I work with both levels of subs the smaller 1-10 guy crew and the 20-100 man subs and the scheduling techniques of both size companies varies drastically. Some use a bb and note pad the large guys have software linked and interconnected to the office and other staff members

---------------

Don't have a Finley flash back on me now.. :laughing:


----------



## ewingpainting (Jun 2, 2008)

rbsremodeling said:


> No sarcasm the bigger guys use that stuff.
> 
> It either leads to better efficiency or they get bogged down trying and learning..
> 
> ...


:lol:

I've ran up to 200 men too a single crew of 3. I've tried different systems, for the most part they don't work for me. It all boils down to being on the job on your start date, without the GC to remind you and having your task finished prior to your completion date. I've never had a GC ask what system I use. They just expect me too be there at the start date and to perform in a timely manner. They don't really care out side of that.


----------



## Willie T (Jan 29, 2009)

As an old guy and a GC for decades now, I'm kind of smiling.

One point that many subs miss is that our schedules mean nothing if our subs do not pull their weight and honor the timetables.

Scheduling is easy. It's like falling off a log, and I can almost do it in my sleep. So can almost all GC's. What is difficult, and what separates the men from the boys is juggling. Honestly, anyone can make a perfect schedule that can easily get the average house completed in three months. (I always tried to set up for 4 months.)

You made a statement about showing up to set toilets when the tile guy had not yet done the floor. Why do you suppose that was? I can almost guarantee you the GC had the tile man scheduled to be in there and gone before you even picked up the toilet......... ORIGINALLY.

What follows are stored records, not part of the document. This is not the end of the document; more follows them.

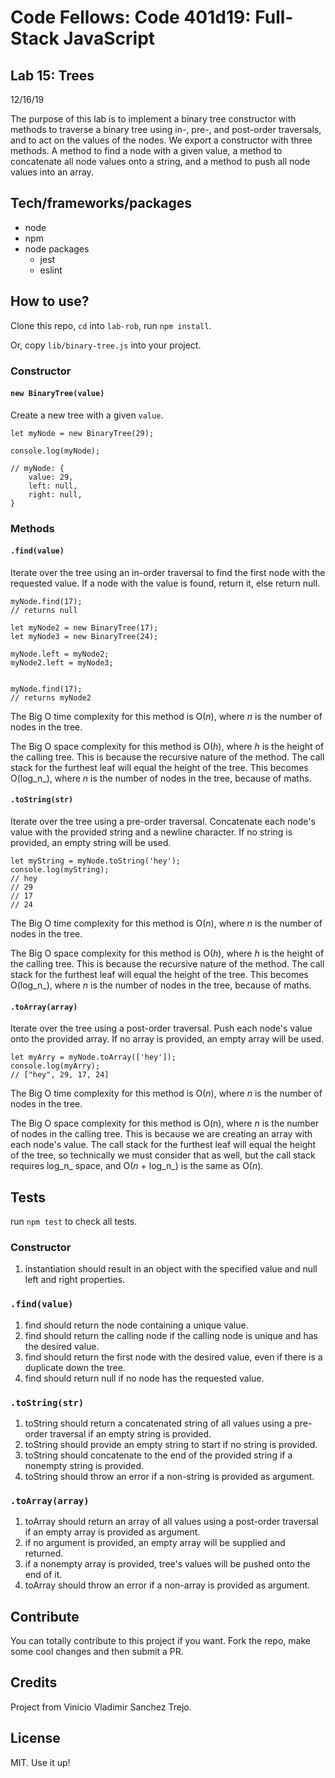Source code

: # Code Fellows: Code 401d19: Full-Stack JavaScript

## Lab 15: Trees

12/16/19

The purpose of this lab is to implement a binary tree constructor with methods to traverse a binary tree using in-, pre-, and post-order traversals, and to act on the values of the nodes. We export a constructor with three methods. A method to find a node with a given value, a method to concatenate all node values onto a string, and a method to push all node values into an array.

## Tech/frameworks/packages

- node 
- npm
- node packages
  - jest
  - eslint 

## How to use?
Clone this repo, `cd` into `lab-rob`, run `npm install`. 

Or, copy `lib/binary-tree.js` into your project.

### Constructor

#### `new BinaryTree(value)`

Create a new tree with a given `value`.

```
let myNode = new BinaryTree(29);

console.log(myNode);

// myNode: {
    value: 29,
    left: null,
    right: null,
}
```

### Methods

#### `.find(value)`

Iterate over the tree using an in-order traversal to find the first node with the requested value. If a node with the value is found, return it, else return null.

```
myNode.find(17);
// returns null

let myNode2 = new BinaryTree(17);
let myNode3 = new BinaryTree(24);

myNode.left = myNode2;
myNode2.left = myNode3;


myNode.find(17);
// returns myNode2
```

The Big O time complexity for this method is O(_n_), where _n_ is the number of nodes in the tree.

The Big O space complexity for this method is O(_h_), where _h_ is the height of the calling tree. This is because the recursive nature of the method. The call stack for the furthest leaf will equal the height of the tree. This becomes O(log_n_), where _n_ is the number of nodes in the tree, because of maths.

#### `.toString(str)`

Iterate over the tree using a pre-order traversal. Concatenate each node's value with the provided string and a newline character. If no string is provided, an empty string will be used.

```
let myString = myNode.toString('hey');
console.log(myString);
// hey
// 29
// 17
// 24
```

The Big O time complexity for this method is O(_n_), where _n_ is the number of nodes in the tree.

The Big O space complexity for this method is O(_h_), where _h_ is the height of the calling tree. This is because the recursive nature of the method. The call stack for the furthest leaf will equal the height of the tree. This becomes O(log_n_), where _n_ is the number of nodes in the tree, because of maths.

#### `.toArray(array)`

Iterate over the tree using a post-order traversal. Push each node's value onto the provided array. If no array is provided, an empty array will be used.

```
let myArry = myNode.toArray(['hey']);
console.log(myArry);
// ["hey", 29, 17, 24]
```

The Big O time complexity for this method is O(_n_), where _n_ is the number of nodes in the tree.

The Big O space complexity for this method is O(n), where _n_ is the number of nodes in the calling tree. This is because we are creating an array with each node's value. The call stack for the furthest leaf will equal the height of the tree, so technically we must consider that as well, but the call stack requires log_n_ space, and O(_n_ + log_n_) is the same as O(_n_).

## Tests

run `npm test` to check all tests.

### Constructor

1. instantiation should result in an object with the specified value and null left and right properties.

### `.find(value)`

1. find should return the node containing a unique value.
1. find should return the calling node if the calling node is unique and has the desired value.
1. find should return the first node with the desired value, even if there is a duplicate down the tree.
1. find should return null if no node has the requested value.

### `.toString(str)`

1. toString should return a concatenated string of all values using a pre-order traversal if an empty string is provided.
1. toString should provide an empty string to start if no string is provided.
1. toString should concatenate to the end of the provided string if a nonempty string is provided.
1. toString should throw an error if a non-string is provided as argument.

### `.toArray(array)`

1. toArray should return an array of all values using a post-order traversal if an empty array is provided as argument.
1. if no argument is provided, an empty array will be supplied and returned.
1. if a nonempty array is provided, tree\'s values will be pushed onto the end of it.
1. toArray should throw an error if a non-array is provided as argument.


## Contribute

You can totally contribute to this project if you want. Fork the repo, make some cool changes and then submit a PR.

## Credits

Project from Vinicio Vladimir Sanchez Trejo.

## License

MIT. Use it up!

What happens is that a sub ahead of you may slip a little...... a few hours, or a few days. Or they just plain don't show up. This is akin to simply taking the "schedule" and ripping it up and throwing it in the trash can. At the point of the very first sub falling down on his time allotment the schedule begins to unravel. This has to be caught, and corrected.... immediately. And it is an ongoing act of readjustment and juggling that better GC's just take in stride and deal with.

You speak of working for organized GC's that know how to schedule. That is not it.

The things you never see when working for better GC's are the continual, daily (and sometimes hourly) shuffling and reassigning of tasks and timetables so that your work seems to be hardly affected despite three or four subs scheduled for work prior to yours falling on their faces.

And as someone mentioned earlier, this is all hinged on three things, "awareness", "anticipation", and "communication"...... not making and following a nice, neat original schedule.

The most concurrent houses I have had going at any one time was 46. I usually shot for anywhere from 15 to 25 for comfortable working conditions for myself. And I can tell you that it is a steady juggling game that never stops. I seldom did less than 12 hour days. Most were closer to 15.

Why? Rebuilding and verifying shipwrecked schedules.


----------



## Mike's Plumbing (Jul 19, 2010)

Thanks Willie T, sounds logical to me.

I think instead of taking on the occasional self-GC'd jobs I would be better off to step up the marketing and forget them all together instead of trying to deal with a "one off" GC job. 

You probably right about the quality GC's. I just know I never have complaints with the good ones, it's a pretty silent partnership except for the occasional small bumps in the system we are all used to. 

I just don't have extra time to be a babysitter for the un-experienced....I just realized this tonight. I think I'm done with little stuff like this. 

Mike


----------



## Willie T (Jan 29, 2009)

Well...... give some thought to trying to be a little more flexible with the less experienced guys.
When I first began trying to help a house come together (28 years ago, now), it about drove me crazy to handle just one house. Then I could do two at a time. Then four. Then six or eight.

And you know what? I probably would have never learned how to go on to large projects if it had not been for my subs helping me. They put up with some awfully foolish things from me. And I know I cost them some money. But in later years, I also helped make them quite wealthy.

We all need to remember that we build houses as a team..... never alone, on our own.


----------